▶ [Problem statement]:
Could you filter the data below down to the lines that hold the word "виконуються"?

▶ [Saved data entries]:
╔══

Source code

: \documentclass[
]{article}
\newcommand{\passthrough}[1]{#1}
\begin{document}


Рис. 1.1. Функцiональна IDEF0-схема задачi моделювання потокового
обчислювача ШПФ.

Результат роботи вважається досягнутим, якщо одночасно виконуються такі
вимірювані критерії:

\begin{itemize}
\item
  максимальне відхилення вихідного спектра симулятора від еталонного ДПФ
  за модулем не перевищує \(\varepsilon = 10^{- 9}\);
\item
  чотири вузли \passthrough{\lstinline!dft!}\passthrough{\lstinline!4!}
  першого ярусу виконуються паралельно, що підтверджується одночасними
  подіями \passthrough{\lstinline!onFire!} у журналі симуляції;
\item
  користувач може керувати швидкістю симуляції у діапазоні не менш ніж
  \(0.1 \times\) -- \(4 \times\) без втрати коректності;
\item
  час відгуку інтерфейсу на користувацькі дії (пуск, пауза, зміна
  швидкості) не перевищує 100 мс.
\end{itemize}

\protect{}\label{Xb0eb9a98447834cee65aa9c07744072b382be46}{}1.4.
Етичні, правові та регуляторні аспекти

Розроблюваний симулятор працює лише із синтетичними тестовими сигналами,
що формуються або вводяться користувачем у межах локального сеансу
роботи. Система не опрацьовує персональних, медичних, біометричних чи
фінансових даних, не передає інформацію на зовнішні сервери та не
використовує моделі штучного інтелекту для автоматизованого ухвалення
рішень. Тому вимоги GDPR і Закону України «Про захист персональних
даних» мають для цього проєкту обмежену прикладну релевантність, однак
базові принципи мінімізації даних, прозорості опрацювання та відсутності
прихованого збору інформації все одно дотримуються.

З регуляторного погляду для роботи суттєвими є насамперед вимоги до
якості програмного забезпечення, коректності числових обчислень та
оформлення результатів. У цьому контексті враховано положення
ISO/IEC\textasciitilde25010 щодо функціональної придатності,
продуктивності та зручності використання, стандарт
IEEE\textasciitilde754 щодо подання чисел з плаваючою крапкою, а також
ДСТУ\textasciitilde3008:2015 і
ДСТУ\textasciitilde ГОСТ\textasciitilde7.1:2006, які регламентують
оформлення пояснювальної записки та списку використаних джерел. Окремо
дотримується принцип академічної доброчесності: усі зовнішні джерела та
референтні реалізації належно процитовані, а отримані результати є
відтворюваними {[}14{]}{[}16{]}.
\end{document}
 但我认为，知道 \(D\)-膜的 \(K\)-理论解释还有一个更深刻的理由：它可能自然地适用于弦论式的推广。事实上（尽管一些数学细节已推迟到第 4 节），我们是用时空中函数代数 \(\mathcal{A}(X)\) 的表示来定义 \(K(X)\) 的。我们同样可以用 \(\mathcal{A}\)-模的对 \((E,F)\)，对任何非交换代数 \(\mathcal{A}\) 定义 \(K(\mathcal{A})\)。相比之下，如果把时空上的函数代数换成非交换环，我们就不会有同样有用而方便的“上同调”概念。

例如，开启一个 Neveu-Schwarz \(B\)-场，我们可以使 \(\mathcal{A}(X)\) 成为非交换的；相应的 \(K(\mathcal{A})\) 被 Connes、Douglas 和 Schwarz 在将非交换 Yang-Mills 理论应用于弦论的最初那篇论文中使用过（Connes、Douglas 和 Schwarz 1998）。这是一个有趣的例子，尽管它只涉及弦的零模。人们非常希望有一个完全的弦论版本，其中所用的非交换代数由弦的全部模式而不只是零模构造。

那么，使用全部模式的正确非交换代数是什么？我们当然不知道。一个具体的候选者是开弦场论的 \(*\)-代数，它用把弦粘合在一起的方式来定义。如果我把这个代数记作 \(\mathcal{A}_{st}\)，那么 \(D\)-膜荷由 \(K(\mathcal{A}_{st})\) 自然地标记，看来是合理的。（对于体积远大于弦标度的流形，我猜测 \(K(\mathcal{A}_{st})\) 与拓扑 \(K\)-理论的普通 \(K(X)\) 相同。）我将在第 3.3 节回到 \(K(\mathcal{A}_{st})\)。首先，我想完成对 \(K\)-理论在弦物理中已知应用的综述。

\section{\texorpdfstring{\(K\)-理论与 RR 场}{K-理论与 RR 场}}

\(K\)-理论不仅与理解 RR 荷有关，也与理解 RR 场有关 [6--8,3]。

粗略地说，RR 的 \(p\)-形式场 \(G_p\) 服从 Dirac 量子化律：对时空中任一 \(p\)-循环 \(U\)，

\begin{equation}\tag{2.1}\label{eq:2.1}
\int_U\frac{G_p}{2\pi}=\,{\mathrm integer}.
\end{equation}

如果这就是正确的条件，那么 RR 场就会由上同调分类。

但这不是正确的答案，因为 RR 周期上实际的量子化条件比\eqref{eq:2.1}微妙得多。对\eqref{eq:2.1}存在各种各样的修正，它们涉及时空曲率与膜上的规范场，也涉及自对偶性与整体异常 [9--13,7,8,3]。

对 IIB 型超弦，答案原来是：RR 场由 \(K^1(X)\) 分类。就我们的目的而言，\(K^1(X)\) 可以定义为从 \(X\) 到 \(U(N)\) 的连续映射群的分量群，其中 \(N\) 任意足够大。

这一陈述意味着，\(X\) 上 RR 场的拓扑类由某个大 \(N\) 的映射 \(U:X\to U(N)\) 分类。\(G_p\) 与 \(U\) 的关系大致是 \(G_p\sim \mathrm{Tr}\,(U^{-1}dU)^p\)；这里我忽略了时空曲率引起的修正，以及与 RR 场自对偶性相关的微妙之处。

╚══

▶ [Response for this exercise]:
Результат роботи вважається досягнутим, якщо одночасно виконуються такі
  першого ярусу виконуються паралельно, що підтверджується одночасними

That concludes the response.